Ce dossier, dit « Les ateliers du Grand Paris objectif 2020 », comporte 33 sites à l’étude, 70 000 logements par an puis 200 000 au total. Il est pris à bras le corps par les ministres concernés comme au plan des départements de la couronne. Il en a été question, lors de l’assemblée générale des maires de l’Ile de France au cours de laquelle le Préfet de région a précisé la volonté de l’exécutif d’avancer rapidement, afin d’éviter que certains (dans les Hauts de Seine notamment, on y revient, et plus précisément à Saint-Cloud) ne jouent la montre, dans l’attente d’un changement de majorité à tous les niveaux dans l’exécutif en 2017. Ainsi, l’Office du Logement pourrait être amené à réquisitionner les terrains si les maires n’acceptent pas les propositions de ventes aux tarifs fixés par les domaines.
En quelques sortes un avertissement sans frais.
Des recettes inespérées
La société France Galop, dès qu’elle a eu connaissance du projet d’immobilier sur « son hippodrome », a rejoint dans leur contestation les maires du 92. Ses dirigeants ont tout autant manifesté une opposition radicale, à l’ « expropriation » d’un hippodrome et de terrains qui lui avaient été en quelques sortes légués par la succession Boussac il y a quatre décennies, et pour lesquels les célèbres promoteurs Balkany avaient « à l’époque » manifesté de l’intérêt, flairant la bonne affaire.
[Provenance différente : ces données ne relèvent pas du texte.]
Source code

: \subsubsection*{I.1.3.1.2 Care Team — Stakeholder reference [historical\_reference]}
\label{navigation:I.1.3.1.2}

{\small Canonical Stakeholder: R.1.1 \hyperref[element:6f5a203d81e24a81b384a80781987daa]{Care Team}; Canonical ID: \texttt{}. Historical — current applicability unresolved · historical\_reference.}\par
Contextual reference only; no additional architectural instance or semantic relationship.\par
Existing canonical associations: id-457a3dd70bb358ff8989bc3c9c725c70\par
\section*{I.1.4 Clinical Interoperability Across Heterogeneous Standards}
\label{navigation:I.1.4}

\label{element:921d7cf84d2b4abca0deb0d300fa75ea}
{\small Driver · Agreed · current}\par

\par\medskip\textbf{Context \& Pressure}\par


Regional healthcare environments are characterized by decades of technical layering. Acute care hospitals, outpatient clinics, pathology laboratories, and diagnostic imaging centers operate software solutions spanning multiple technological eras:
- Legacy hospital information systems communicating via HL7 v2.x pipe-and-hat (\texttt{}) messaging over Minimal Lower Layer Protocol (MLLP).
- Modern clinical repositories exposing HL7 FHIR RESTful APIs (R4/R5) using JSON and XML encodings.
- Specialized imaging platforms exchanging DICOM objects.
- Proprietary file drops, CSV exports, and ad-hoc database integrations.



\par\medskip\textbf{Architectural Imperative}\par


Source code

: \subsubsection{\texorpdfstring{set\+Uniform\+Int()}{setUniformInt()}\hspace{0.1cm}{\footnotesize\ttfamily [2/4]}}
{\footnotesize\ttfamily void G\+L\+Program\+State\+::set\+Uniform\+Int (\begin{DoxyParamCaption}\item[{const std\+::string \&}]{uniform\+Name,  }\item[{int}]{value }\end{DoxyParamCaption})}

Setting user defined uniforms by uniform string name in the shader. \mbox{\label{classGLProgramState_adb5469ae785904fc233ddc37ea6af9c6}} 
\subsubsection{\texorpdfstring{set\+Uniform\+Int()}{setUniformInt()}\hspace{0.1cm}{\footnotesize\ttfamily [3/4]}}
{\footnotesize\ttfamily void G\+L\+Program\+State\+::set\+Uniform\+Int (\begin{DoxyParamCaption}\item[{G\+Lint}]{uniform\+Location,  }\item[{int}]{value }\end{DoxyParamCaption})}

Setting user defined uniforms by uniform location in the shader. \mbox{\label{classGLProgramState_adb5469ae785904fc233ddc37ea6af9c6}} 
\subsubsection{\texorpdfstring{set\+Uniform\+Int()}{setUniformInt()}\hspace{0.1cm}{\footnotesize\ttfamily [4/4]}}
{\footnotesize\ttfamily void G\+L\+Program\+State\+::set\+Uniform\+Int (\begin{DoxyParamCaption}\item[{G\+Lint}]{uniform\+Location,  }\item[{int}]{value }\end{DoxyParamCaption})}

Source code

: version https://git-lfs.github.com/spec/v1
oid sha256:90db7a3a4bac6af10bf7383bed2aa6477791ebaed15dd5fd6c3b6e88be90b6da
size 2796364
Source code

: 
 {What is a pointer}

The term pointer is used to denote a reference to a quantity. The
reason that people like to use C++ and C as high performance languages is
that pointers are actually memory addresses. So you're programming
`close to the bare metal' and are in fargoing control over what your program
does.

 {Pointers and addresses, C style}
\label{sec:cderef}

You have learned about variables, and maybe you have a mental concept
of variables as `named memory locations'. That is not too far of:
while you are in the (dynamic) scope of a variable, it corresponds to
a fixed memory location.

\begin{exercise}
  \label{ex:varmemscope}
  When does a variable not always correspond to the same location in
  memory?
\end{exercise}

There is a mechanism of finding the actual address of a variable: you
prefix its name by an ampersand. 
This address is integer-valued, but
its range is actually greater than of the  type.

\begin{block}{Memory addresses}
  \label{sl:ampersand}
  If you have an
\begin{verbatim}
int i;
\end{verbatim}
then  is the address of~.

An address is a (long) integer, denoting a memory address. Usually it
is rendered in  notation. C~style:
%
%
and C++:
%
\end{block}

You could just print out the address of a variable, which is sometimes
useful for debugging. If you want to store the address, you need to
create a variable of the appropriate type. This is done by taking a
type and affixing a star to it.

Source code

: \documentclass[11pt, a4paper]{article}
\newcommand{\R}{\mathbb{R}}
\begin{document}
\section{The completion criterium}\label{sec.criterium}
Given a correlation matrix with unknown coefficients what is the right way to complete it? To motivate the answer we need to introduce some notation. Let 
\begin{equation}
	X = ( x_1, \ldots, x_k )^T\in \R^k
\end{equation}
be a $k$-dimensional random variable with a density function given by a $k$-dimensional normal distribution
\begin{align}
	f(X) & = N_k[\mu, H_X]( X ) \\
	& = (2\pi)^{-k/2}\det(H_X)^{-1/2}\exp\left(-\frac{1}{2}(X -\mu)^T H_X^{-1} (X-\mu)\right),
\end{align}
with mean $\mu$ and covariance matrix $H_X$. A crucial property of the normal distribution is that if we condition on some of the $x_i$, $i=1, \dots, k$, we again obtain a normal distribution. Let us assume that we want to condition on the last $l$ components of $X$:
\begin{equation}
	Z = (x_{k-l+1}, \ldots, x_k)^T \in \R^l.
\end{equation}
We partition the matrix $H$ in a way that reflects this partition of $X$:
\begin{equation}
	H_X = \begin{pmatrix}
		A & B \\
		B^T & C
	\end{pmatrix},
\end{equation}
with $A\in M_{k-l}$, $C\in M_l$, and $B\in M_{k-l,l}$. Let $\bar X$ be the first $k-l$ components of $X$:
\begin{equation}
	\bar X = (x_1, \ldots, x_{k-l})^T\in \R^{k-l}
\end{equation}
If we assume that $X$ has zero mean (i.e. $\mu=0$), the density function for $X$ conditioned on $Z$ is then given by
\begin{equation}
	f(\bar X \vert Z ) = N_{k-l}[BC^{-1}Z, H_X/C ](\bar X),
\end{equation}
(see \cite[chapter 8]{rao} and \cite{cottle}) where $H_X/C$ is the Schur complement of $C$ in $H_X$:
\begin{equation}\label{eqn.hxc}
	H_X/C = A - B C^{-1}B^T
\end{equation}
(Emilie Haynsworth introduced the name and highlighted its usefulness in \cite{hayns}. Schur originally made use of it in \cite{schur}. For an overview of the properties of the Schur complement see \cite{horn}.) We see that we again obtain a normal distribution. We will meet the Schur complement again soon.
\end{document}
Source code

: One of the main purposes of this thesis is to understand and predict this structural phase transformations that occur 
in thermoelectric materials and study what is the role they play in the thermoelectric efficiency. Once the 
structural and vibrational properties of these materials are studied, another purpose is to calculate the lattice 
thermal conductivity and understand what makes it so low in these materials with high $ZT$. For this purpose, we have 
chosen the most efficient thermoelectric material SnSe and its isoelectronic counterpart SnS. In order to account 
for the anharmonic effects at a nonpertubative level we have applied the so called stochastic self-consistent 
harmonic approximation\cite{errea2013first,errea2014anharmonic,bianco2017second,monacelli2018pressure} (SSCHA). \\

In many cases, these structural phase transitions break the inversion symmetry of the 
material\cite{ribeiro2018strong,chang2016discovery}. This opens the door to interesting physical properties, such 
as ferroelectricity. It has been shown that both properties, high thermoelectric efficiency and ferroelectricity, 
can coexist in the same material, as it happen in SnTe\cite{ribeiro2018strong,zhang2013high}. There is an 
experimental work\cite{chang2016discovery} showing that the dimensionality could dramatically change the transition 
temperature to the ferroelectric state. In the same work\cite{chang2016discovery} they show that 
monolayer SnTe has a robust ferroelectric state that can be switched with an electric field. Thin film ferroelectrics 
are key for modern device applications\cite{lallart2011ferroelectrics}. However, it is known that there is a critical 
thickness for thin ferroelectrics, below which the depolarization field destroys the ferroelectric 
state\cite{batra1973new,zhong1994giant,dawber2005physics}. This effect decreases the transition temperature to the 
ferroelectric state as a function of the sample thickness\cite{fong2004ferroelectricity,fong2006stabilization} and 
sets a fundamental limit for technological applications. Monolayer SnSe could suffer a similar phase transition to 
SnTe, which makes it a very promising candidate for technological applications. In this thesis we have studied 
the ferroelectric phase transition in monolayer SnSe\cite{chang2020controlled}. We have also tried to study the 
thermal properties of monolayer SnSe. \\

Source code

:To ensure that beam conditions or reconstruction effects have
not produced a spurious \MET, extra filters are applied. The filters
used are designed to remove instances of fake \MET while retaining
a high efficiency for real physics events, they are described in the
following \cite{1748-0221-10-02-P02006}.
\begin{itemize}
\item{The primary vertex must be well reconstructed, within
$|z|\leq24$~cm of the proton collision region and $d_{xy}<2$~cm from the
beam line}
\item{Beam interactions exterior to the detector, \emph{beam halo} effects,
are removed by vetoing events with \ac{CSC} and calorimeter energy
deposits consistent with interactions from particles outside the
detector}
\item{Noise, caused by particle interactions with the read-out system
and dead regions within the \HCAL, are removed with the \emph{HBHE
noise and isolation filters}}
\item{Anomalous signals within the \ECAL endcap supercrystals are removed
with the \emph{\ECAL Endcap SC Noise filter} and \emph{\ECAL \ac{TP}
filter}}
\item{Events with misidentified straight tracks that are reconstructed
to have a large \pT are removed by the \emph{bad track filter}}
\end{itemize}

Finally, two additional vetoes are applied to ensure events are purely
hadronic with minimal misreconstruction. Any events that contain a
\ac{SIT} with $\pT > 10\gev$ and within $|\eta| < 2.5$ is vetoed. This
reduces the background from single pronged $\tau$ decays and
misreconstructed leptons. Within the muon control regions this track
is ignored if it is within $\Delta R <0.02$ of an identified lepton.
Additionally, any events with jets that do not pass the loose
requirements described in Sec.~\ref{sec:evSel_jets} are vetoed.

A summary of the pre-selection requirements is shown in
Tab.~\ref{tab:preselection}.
Depuis, la situation a évolué : vingt-cinq réunions de courses maximum sont inscrites au calendrier de Saint-Cloud chaque année. Les mieux dotées, dites courses de groupes, réunissent très peu de partants et ne sont pas rentables. Tout cela coûte cher. Et en période de crise, paraît injustifié. Même si Bertrand Bélinguier et son conseil d’administration affirment que la fermeture ou l’expulsion serait « dramatique pour la filière », sous prétexte que les compétitions de Saint-Cloud ne sont pas transférables puisque disputées sur un parcours à nul autre pareil (techniquement ce que l’on appelle corde à gauche… personne n’est parfait). Cette thèse semble légère. Pourrait-il s’agir d’un jeu de rôles ? En effet, même si l’acquisition par l’établissement public foncier d’Ile de France et autre organisme, en accord avec les ministères de tutelle, ne se ferait pas au prix fort du marché, France Galop toucherait cependant certainement en échange une somme rondelette, bienvenue en période de manque de recettes comme nous venons de l’expliquer. Et surtout induirait une économie d’échelle et de gestion allant dans le sens des directives du ministre de tutelle. Les courses de Saint-Cloud pourraient être transférées à Maisons-Laffitte, dont le pétulant maire Jacques Myard (UMP) craint, de son côté, des mesures de restriction de l’activité de son hippodrome ; et d’un centre d’entraînement qui, contrairement à celui de Chantilly, est occupé par de petits propriétaires et entraîneurs de base, souvent en difficulté financière, et pour lesquels les terrains mansonniens sont la raison de vivre.
En somme à tous les étages, la boucle est bouclée. Un jeu de rôles et une comédie humaine hippique, mais pas pour autant épique.
Guy de la Brosse, ancien chroniqueur hippique au Monde, directeur de La Tribune Hippique.